Pawnee Nation of Oklahoma, a Central Plains Indian Tribe, received $14 million in NMTC financing from Clearinghouse CDFI to construct a 22,000 sq. ft., 26 bed adult/geriatric inpatient and outpatient behavioral health and substance use disorder treatment facility. The new behavioral health center serves as a critical referral source for the Tribe’s adjacent primary care center, which otherwise was unable to provide the necessary mental health treatment for a tribal community experiencing mental illness at more than twice the rate of other Oklahomans. The facility also provides local, accessible treatment for the predominately rural five-county service area, including both native and non-native members, who previously were forced to travel more than 40 miles to Tulsa to seek quality behavioral and mental health treatment.
The project reflects the needs outlined in the Pawnee Nation Needs Assessment identifying Pawnee as one of the state’s hardest hit rural regions for opioid addiction, suicide and accessible medical care. In partnership with Ascension Recovery Services (ARS), the facility provides psychiatric diagnoses, medication assisted treatment, intensive outpatient treatment, individual counseling, residential substance use disorder treatment, psychiatric (acute/crisis stabilization) and withdrawal management/detox treatment. ARS is an industry leader in developing comprehensive, fully integrated behavioral health systems for vulnerable populations who are uninsured or under-insured.

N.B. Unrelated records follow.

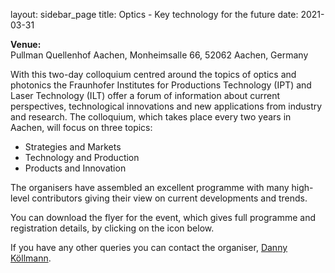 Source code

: layout: sidebar_page
title: Optics - Key technology for the future
date: 2021-03-31

<!--break-->
**Venue:**  
Pullman Quellenhof Aachen, Monheimsalle 66, 52062 Aachen, Germany  
 
With this two-day colloquium centred around the topics of optics and photonics the Fraunhofer Institutes for Productions Technology (IPT) and Laser Technology (ILT) offer a forum of information about current perspectives, technological innovations and new applications from industry and research. The colloquium, which takes place every two years in Aachen, will focus on three topics:

* Strategies and Markets  
* Technology and Production  
* Products and Innovation    
  
The organisers have assembled an excellent programme with many high-level contributors giving their view on current developments and trends.

You can download the flyer for the event, which gives full programme and registration details, by clicking on the icon below.  

If you have any other queries you can contact the organiser, [Danny Köllmann](mailto:Danny.Koellmann@ipt.fraunhofer.de).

ARS intentionally designed the facility’s welcoming, accommodating programming, tailored for the ethnically diverse Tribal community that has not historically had access to treatment.
As a startup behavioral health center serving predominately low-income populations covered by government payment options, the project was impaired in its approach to securing the suite of capital needed. Thanks to a team of dedicated financing partners including Clearinghouse CDFI and Wells Fargo as the NMTC investor, Native American Bank as senior lender, the USDA and EDA providing $4.25 million of grant support, and a third-party mezzanine investor, the $22 million project, an endeavor that was five years in the making, was able to proceed.